This year, I ran my own theme: crowdsourcing data. We’re getting pretty good at getting information from the various sub-organisations of the university, usually by showing that linking open data makes it greater than the sum of its parts. But there is some information that simply doesn’t exist in any University system, and one thing we are missing is entrance and exit information for the buildings on campus. Buildings and Estates don’t keep this information, so it’s up to us to get hold of it somehow. So our idea was to come up with a way of making it simple to curate a dataset in this way. The other nice thing about Estates not having official identifiers and descriptors for building portals is that we got to make our own, and craft the URIs as we like.
We were actually dealt a useful trump card in our quest. Our team was made up of Chris and myself, and also Alex Hovden, a WAIS summer intern. Alex uses a motorised wheelchair to move about and has had a few problems operating some of the lab doors, which are not easy for wheelchair users to operate. So when Alex volunteered to go around campus making notes of the locations of building doorways, we decided he should note down which doors he could not access, and list this in our data as well.

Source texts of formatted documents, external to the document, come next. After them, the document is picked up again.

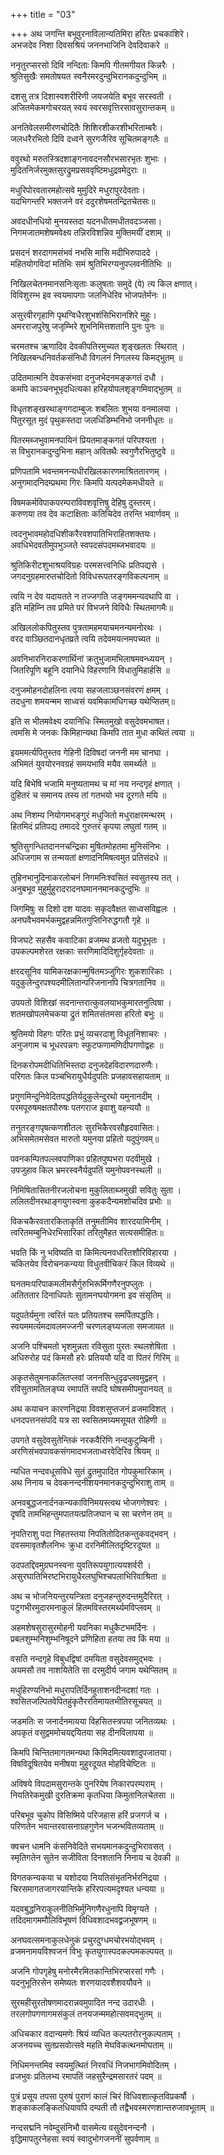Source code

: +++
title = "03"

+++
अथ जगन्ति बभूवुरनाविलान्यतिमिरा हरितः प्रचकाशिरे।   
अभजदेव निशा दिवसश्रियं जननभाजिनि देवदिवाकरे ॥

ननृतुरप्सरसो दिवि नन्दिताः किमपि गीतमगीयत किन्नरैः ।   
श्रुतिसुखैः समतोषयत स्वनैरमरदुन्दुभिरानकदुन्दुभिम् ॥

दशसु तत्र दिशास्वशरीरिणी जयजयेति बभूव सरस्वती ।   
अजितमेकमगोचरयत् स्वयं स्वरसवृत्तिरसावसुरान्तकम् ॥

अनतिवेलसमीरणचोदितैः शिशिरशीकरशीभरिताम्बरैः।   
जलधरैरभितो दिवि दध्वने सुरगजैरिव सूचितमङ्गलैः ॥

ववुरथो मरुतस्त्रिदशाङ्गनावदनसौरभसारभृतः शुभाः ।   
मुदितनिर्जरमुक्तसुरद्रुमप्रसववृष्टिमधुद्रवमेदुराः ॥

मधुरिपोरवतारमहोत्सवे मुमुदिरे मधुरापुरदेवताः।   
यदभिगन्तरि भक्तजने वरं ददुरशेषमतन्द्रितचेतसः॥

अवदधीनधियो मुनयस्तदा यदनधीतमधीतवदञ्जसा।   
निगमजातमशेषमवेक्ष्य तन्निरविशन्निव मुक्तिमयीं दशाम् ॥

प्रसदनं शरदागमसंभवं नभसि मासि मदीभिरुपाददे ।   
महितयोगविदां मतिभिः समं श्रुतिभिरग्यनुपप्लवनीतिभिः ॥

निखिलचेतनमानसनिःसृताः कलुषताः समुदे (पे) त्य किल क्षणात्।   
विविशुरम्भ इव स्वयमापगाः जलनिधेरिव भोजपतेर्मनः ॥

असुरवीरगृहाणि पृथग्विधैरशुभशंसिभिरानशिरे मुहुः।   
अमरराजपुरेषु जजृम्भिरे शुभनिमित्तशतानि पुनः पुनः ॥

चरमतश्च ऋणादिव देवकीपतिरमुच्यत शृङ्खलतः स्थिरात् ।   
निखिलबन्धनिवर्तकसंनिधौ विगलनं निगलस्य किमद्भुतम् ॥

उदितमात्मनि देवकसंभवा दनुजभेदनमङ्कगतं दधौ ।   
कमपि काञ्चनभूभृदधित्यका हरिहयोपलशृङ्गमिवाद्भुतम् ॥

विधृतशङ्खरथाङ्गगदाम्बुजः शबलितः शुभया वनमालया ।   
पितुरसूत मुदं पृथुकस्तदा जलधिडिम्भनिभो जननीधृतः ॥

पितरमब्जभुवामनपायिनं प्रियतमाङ्कगतं परिपश्यता ।   
स विभुरानकदुन्दुभिना महान् अवितथैः स्वगुणैरभितुष्टुवे ॥

प्रणिपतामि भवन्तमनन्यधीरखिलकारणमाश्रिततारणम् ।   
अनुगमादनिदम्प्रथमा गिरः किमपि यत्पदमेकमधीयते ॥

विषमकर्मविपाकपरम्पराविवशवृत्तिषु देहिषु दुस्तरम्।   
करुणया तव देव कटाक्षिताः कतिचिदेव तरन्ति भवार्णवम् ॥

त्वदनुभावमहोदधिशीकरैरवशपातिभिराहितशक्तयः।   
अवधिभेदवतीमुपभुञ्जते स्वपदसंपदमब्जभवादयः ॥

श्रुतिकिरीटशुभाश्रयविग्रहः परमसत्त्वनिधिः प्रतिपद्यसे ।   
जगदनुग्रहमारुतचोदितो विविधरूपतरङ्गविकल्पनाम् ॥

त्वयि न देव यदायतते न तज्जगति जङ्गममन्यदथापि वा ।   
इति महिम्नि तव प्रमिते परं विभजने विविधैः स्थितमागमैः॥

अखिललोकपितुस्तव पुत्रतामहमयाचमनन्यमनोरथः ।   
वरद वाञ्छितदानधृतव्रते त्वयि तदेवमयत्नमपच्यत ॥

अवनिभारनिराकरणार्थिनां क्रतुभुजामभिलाषमवन्ध्ययन् ।   
जितरिपूणि बहूनि दयानिधे विहरणानि विधातुमिहार्हसि ॥

दनुजमोहनदोहलिना त्वया सहजलाञ्छनसंवरणं क्षमम् ।   
तदधुना शमयन्मम साध्वसं यवमिकामधिगच्छ यथेप्सितम्॥

इति स भीतमवेक्ष्य दयानिधिः स्मितमुखो वसुदेवमभाषत।   
त्वमसि मे जनकः किमिहान्यथा किमपि तात मुधा कथितं त्वया ॥

इयममर्त्यपितुस्तव गेहिनी दिविषदां जननी मम चानघा ।   
अभिमतं युवयोरनवग्रहं समयभावि मयैव समर्थ्यते ॥

यदि बिभेषि भजामि मनुष्यतामथ च मां नय नन्दगृहं क्षणात् ।   
दुहितरं च समानय तस्य तां गतभयो भव दूरगते मयि ॥

अथ निशम्य नियोगमभङ्गुरं मधुजितो मधुराक्षरमन्थरम् ।   
हितमिदं प्रतिपद्य तमाददे गुरुतरं कृपया लघुतां गतम् ॥

श्रुतिसुगन्धितदाननचन्द्रिका मुषितमोहतमा मुनिसंनिभः ।   
अधिजगाम स तन्मयतां क्षणादनिमिषत्वमुत प्रतिसंदधे ॥

तुहिनभानुदिनाकरलोचनं निगमनिःश्वसितं स्वसुतस्य तत् ।   
अनुबभूव मुहुर्मुहुरादरादनघमाननमानकदुन्दुभिः ॥

जिगमिषुः स दिशो दश यादवः सकृदवैक्षत साध्वसविह्वलः ।   
अनघवैभवमर्भकमुद्वहन्नमितगुप्तिनिरुद्धगतौ गृहे ॥

विजघटे सहसैव कवाटिका व्रजमथ व्रजतो यदुभूभृतः ।   
उपकल्पमशेरत रक्षकाः सरणिमादिदिशुर्गृहदेवताः ॥

क्षरदसूनिव यामिकरक्षकान्मुषितमञ्जुगिरः शुकशारिकाः ।   
यदुकुलेन्दुरपश्यदमीलितान्परिजनानपि चित्रगतानिव ॥

उपयतो विशिखां सदनान्तरात्कुवलयाभकुमारतनुत्विषा ।   
शतमखोपलमेचकया द्रुतं शमितसंतमसा हरितो बभुः ॥

श्रुतिमयो विहगः परितः प्रभुं व्यचरदाशु विधूतनिशाचरः ।   
अनुजगाम च भूधरपन्नगः स्फुटफणामणिदीपगणोद्वहः ॥

दिनकरोपमदीधितिभिस्तदा दनुजदेहविदारणदारुणैः।   
परिगतः किल पञ्चभिरायुधैर्यदुपतिः प्रजहावसहायताम् ॥

प्रगुणमिन्दुनिवेदितपद्धतिर्यदुकुलेन्दुरथो यमुनानदीम् ।   
परमपूरुषमक्षतपौरुषः पतगराज इवाशु वहन्ययौ ॥

तनुतरङ्गपृषत्कणशीतलः सुरभिकैरवसौहृदवासितः।   
अभिसमेतमसेवत मारुतो यमुनया प्रहितो यदुपुंगवम्॥

पवनकम्पितपल्लवपाणिका प्रहितपुष्पभरा पदवीमुखे ।   
उपजुहाव किल भ्रमरस्वनैर्यदुपतिं यमुनोपवनस्थली ॥

निमिषितासितनीरजलोचना मुकुलिताब्जमुखी सवितुः सुता ।   
ललितदीनरथाङ्गयुगस्वना कुहकदैन्यमशोचदिव प्रभोः ॥

विकचकैरवतारकिताकृतिं तनुमतीमिव शारदयामिनीम् ।   
त्वरितमम्बुनिधेरभिसारिकां तरितुमैहत सत्यसमीहितः॥

भवति किं नु भविष्यति वा किमित्यनवधरितशौरिविहारया ।   
चकितयेव विरोचनकन्यया विधुतवीचिकरं किल विव्यथे ॥

घनतमःपरिपाकमलीमसैर्गुरुभिरूर्मिगणैरनुपप्लुतः ।   
अतिततार दिनाधिपतेः सुतामनघयोगमना इव संसृतिम् ॥

यदुपतेर्यमुना त्वरितं यतः प्रतियतश्च समर्पितपद्धतिः।   
स्वयममर्त्यमदावलमज्जनी चरणलङ्घ्यजला समजायत ॥

अजनि पश्चिमतो भृशमुन्नता रविसुता पुरतः स्थलशेषिता ।   
अधिरुरोह पदं किमसौ हरेः प्रतिययौ यदि वा पितरं गिरिम् ॥

अकृतसेतुमनाकलितप्लवां जननसिन्धुदृढप्लवमुद्वहन् ।   
रविसुतामतिलङ्घ्य रमापतिं सपदि घोषसमीपमुपानयत् ॥

अथ कयाचन कारणनिद्रया विवशसुप्तजनं व्रजमाविशत् ।   
धनदपत्तनसंपदि यत्र सा स्वसितमग्र्यमसूयत रोहिणी ॥

उपगते वसुदेवसुतेन्तिकं नरकवैरिणि नन्दकुटुम्बिनी ।   
अरणिसंभवपावकसंगमादभजताध्वरवेदिरिव श्रियम् ॥

न्यधित नन्दवधूसविधे सुतं द्रुतमुपादित गोपकुमारिकाम् ।   
अथ निनाय च देवकनन्दनीशयनमानकदुन्दुभिराशु ताम् ॥

अनवबुद्धजनार्दनकन्यकाविनिमयस्त्वथ भोजगणेश्वरः ।   
दृषदि तामभिहन्तुमपातयत्प्रतिजघान च सा चरणेन तम् ॥

नृपतिराशु पदा निहतस्तया निपतितोदितकन्तुकवद्भवन् ।   
दवसमावृतशैलनिभः क्रुधा दरनिमीलितदृष्टिरदूयत ॥

उदपतद्दिवमुग्रघनस्वना युवतिरूपयुगात्ययशर्वरी ।   
असुरघातिभिरष्टभिरायुधैरलघुभिश्चपलाभिरिवाश्रिता ॥

अथ च भोजनियन्तुरयन्त्रिता दनुजहन्तुरुदन्तमुदैरिरत् ।   
पटुगभीरमुदारमनाकुलं हितमविस्तरमर्थ्यमविप्लवम् ॥

अहमशेषसुरासुरमोहनी यवनिका मधुकैटभमर्दिनः ।   
प्रबलशुम्भनिशुम्भनिषूदने प्रणिहिता हतया तव किं मया ॥

वसति नन्दगृहे विबुधद्विषां दमयिता वसुदेवसमुद्भवः ।   
अयमसौ तव नाशयितेति सा दरमुदीर्य जगाम यथेप्सितम् ॥

मधुहिरण्यनिभो मधुरापतिर्दिनहुताशनदीनदशां गतः ।   
श्वसितजल्पितवेपितहुंकृतैररतिमायतभीतिरसूचयत् ॥

जडमतिः स जनार्दनमायया विहसितस्त्रपया जनितव्यथः ।   
अपकृतं वसुद्वममोचयद्दयितया सह दीनविलापया ॥

किमपि चिन्तितमागतमन्यथा किमिदमित्यवशादुपजातया।   
विषविदूषितयेव मनीषया मुहुरदूयत मोहविचेष्टितः ॥

अविषये विपदामसुरान्तके पुनरियेष निकारपरम्पराम् ।   
नियतिरेकमुखी दुरतिक्रमा कृतधिया किमुतानिलचेतसा ॥

परिबभूव चुकोप विसिष्मिये परिजहास हरिं प्रजगर्ज च ।   
परिणतेन भवान्तरवासनाग्रहगुणेन भजन्भवितव्यताम् ॥

क्वचन धामनि कंसनिवेदिते सभयमानकदुन्दुभिरावसत् ।   
स्मृतिगतेन सुतेन सजीविता दिनशतानि निनाय च देवकी ॥

विगतकन्यकया च यशोदया नियतिसंभृतनिर्भरनिद्रया ।   
चिरसमागतजागरयान्तिके हरिरपत्यमदृश्यत धन्यया ॥

यदवबुद्धनिराकुलनीतिभिर्मुनिगणैरधुनापि विमृग्यते ।   
तदिदमागममौलिविभूषणं विधिवशादभवद्व्रजभूषणम् ॥

अनघवत्समनाकुलधेनुकं प्रचुरदुग्धमचोरभयोद्भवम् ।   
व्रजमनामयविश्वजनं विभुः कृतयुगास्पदकल्पमकल्पयत् ॥

अजनि गोपगृहेषु मनोरमैरमितकान्तिभिरप्सरसां गणैः ।   
यदनुभूतिरसेन समेष्यतः शरणयादवशैशवयौवने ॥

सुरमहीसुरतोषणमादरान्नवमुपादित नन्द उदारधीः ।   
तरलगोपगणागमसंकुलं तनयजन्ममहोत्सवमद्भुतम् ॥

अधिचकार वदान्यमणेः श्रियं व्यधित कल्पतरोरनुकल्पताम् ।   
अजनयच्च सुतप्रसवोत्सवे महति मेघविकत्थनमोघताम् ॥

निधिमनन्तमिव स्वयमुत्थितं निरवधिं निजभागमिवोदितम् ।   
व्रजभुवः प्रतिलभ्य रमापतिं जहसुरैन्द्रमसारतरं पदम् ॥

पुत्रं प्रसूय तपसा पुरुषं पुराणं कालं चिरं विधिवशात्कृतविप्रकर्षौ ।   
शङ्काकलङ्कितधियावपि दम्पती तौ तद्वैभवस्मरणशान्तरुजावभूताम् ॥

नन्दसद्मनि नवेम्दुसंनिभौ वासमेत्य वसुदेवनन्दनौ ।   
वृद्धिमापतुरनेहसा स्वयं स्वादुभोगजननीं सुपर्वणाम् ॥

While Alex was off collecting data, Chris and I designed an ontology to describe entryways in linked data. It’s a lot harder than it sounds. To design our ontology we used Neologism, which is an excellent web-based tool for generating ontologies quickly, but the actual modelling process was where most of the work was. We opted for the umbrella term ‘portal’ as it nicely covers all possible entrances to things without explicitly stating entry or exit. A doorway is a portal, so indeed is a tunnel or a bridge. We also had disagreements as to whether or not security properties should be lumped together with access methods, and whether entrance/exit should be a property or a sub-class of the portal class. The task did get a bit serious once or twice as we started considering whether saying “Open Sesame” would count as an access method, and whether or not we should mention pre-1988 daleks in our description of a door with steps (we did.)
Once we had a way of representing the data, it was quite a simple task of writing a script to generate triples from Alex’s spreadsheet, and modifying the pages on data.southampton.ac.uk that describe buildings. Chris also built a smaller, hand-maintained file that lists common learning spaces such as lecture theatres, and which external door is the closest. This is now listed on the room pages, such as on this page about a lecture theatre in the Life Sciences building. Although they’re still lacking information on entry method and access restrictions, we now have a page for all the building external doors on campus that we know about, such as this page, about the south entrance to Building 2, which explains that the entrance has steps and is not easily accessible by people in wheelchairs.
Of course there are always things that don’t go to plan, and we need to learn more about certain things. One idea Chris had for getting latitude/longitude points of the doors was to leave the GPS on his phone on while taking photos of each door, and also take a photo of his feet stood next to each door with the intention of pulling the GPS information from the photo’s EXIF meta-data. This didn’t go as planned because the GPS on some phones isn’t very accurate, and although all of the geo-tagged photos were clearly on campus, many were next to the wrong building. We had plans to ask people to crowdsource spacial data by asking people to send us geo-tagged photographs, but this clearly won’t work.
The other thing we discovered is that RDF is a great way of representing this data because you can simply leave out the bits you don’t know. For example, there were several doors to which we don’t have access, and it’s not always obvious how a door opens unless you can actually open it. We were trying to list which doors require you to push or pull, which open with a push-button and which are on a sensor. It’s usually obvious which doors are on push-button, but unless you can actually see the door opening you can’t determine whether they’re manual or sensor-controlled. It doesn’t help that some things change based on time of day. For example, the doors on building 32 are sensor-controlled during the day, but become card access in the evening.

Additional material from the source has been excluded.